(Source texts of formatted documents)
:::

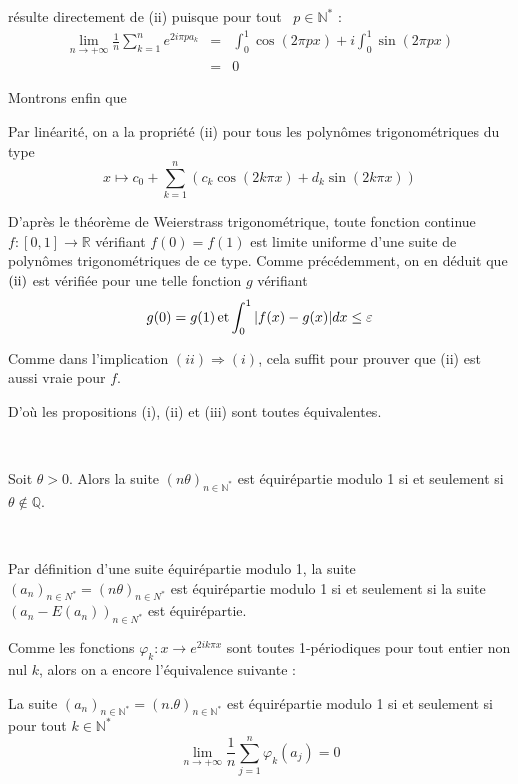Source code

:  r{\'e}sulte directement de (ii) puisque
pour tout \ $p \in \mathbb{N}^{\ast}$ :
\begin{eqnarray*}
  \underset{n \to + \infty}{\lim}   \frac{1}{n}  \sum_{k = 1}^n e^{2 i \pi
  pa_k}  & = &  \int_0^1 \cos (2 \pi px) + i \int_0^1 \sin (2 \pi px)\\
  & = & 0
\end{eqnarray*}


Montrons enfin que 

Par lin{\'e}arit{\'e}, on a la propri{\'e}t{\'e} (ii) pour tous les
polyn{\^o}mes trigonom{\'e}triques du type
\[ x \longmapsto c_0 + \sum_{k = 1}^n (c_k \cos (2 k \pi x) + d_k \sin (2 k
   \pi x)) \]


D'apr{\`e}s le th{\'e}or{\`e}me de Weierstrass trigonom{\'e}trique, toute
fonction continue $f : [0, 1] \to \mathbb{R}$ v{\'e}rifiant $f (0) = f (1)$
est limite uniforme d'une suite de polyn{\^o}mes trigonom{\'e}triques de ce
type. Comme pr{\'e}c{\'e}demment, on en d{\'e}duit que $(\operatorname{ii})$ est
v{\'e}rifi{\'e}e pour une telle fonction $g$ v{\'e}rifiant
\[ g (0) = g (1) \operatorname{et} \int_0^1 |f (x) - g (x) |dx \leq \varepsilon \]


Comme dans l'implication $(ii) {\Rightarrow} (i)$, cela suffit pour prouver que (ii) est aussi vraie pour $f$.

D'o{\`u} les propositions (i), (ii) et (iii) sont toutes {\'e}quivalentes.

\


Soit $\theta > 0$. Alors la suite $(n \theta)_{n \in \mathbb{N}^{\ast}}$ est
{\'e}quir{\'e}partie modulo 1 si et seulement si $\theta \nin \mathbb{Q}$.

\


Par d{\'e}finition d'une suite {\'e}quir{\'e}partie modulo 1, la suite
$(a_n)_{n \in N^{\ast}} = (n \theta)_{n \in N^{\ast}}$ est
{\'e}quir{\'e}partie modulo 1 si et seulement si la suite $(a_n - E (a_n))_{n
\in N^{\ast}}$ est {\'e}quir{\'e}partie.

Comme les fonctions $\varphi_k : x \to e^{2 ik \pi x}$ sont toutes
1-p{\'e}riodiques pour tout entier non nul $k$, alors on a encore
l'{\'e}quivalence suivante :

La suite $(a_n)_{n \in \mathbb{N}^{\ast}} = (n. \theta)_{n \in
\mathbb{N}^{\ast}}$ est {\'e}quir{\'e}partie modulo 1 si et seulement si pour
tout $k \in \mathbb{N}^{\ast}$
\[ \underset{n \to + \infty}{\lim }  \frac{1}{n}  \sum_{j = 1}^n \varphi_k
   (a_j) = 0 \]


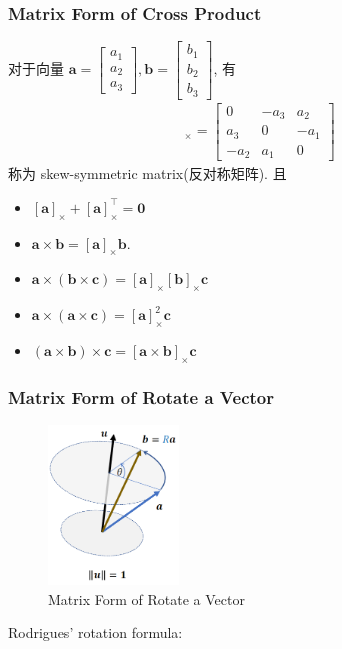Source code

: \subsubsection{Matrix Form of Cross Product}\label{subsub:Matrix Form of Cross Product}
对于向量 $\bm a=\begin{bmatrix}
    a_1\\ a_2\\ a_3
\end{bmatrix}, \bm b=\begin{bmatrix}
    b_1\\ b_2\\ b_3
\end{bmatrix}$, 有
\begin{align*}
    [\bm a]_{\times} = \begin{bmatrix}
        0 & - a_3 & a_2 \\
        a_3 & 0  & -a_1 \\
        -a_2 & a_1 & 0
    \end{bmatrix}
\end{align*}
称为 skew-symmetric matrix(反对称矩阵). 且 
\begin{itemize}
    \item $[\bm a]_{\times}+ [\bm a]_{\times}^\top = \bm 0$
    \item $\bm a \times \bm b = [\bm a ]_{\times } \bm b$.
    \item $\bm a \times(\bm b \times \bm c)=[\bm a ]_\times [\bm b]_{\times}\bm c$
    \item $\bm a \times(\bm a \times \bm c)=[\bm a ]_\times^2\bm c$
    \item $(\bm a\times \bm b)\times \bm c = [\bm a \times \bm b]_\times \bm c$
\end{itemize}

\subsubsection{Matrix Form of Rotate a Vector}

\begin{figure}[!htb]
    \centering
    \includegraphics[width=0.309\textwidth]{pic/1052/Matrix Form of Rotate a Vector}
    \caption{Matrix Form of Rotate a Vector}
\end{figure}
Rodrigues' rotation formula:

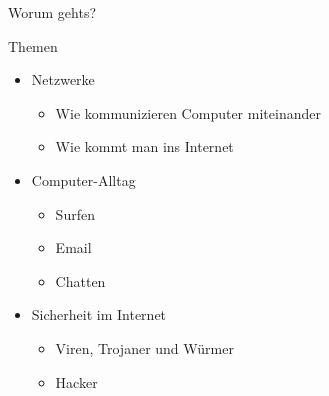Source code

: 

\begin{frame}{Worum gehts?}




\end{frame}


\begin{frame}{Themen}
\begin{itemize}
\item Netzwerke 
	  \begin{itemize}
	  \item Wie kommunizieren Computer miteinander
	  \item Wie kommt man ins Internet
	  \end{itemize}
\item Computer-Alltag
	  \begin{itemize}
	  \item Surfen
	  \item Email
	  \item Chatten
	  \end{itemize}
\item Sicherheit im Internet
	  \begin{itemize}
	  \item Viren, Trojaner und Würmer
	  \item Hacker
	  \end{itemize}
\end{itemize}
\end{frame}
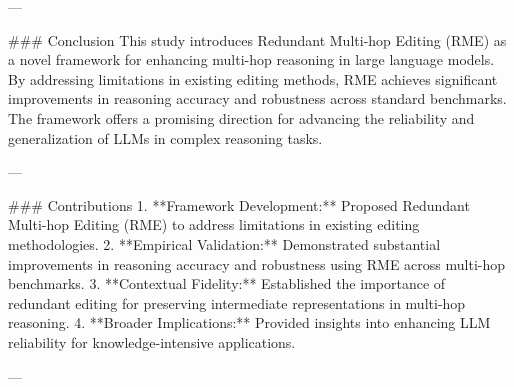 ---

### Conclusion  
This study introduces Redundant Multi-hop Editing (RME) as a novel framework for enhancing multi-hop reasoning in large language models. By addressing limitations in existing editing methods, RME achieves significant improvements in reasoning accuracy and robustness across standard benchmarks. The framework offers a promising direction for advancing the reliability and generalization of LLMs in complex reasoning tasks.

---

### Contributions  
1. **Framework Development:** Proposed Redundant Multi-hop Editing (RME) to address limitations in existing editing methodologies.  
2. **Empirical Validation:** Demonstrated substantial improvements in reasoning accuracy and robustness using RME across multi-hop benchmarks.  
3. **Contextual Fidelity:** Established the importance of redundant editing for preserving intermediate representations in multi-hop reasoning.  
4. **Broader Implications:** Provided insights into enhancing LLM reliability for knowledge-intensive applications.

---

:::

◆ DIRECTIONS FOR THIS TASK: Gather up the lines containing the word "Computer" from these records and copy them.

◆ SOLUTION:
	  \item Wie kommunizieren Computer miteinander
\item Computer-Alltag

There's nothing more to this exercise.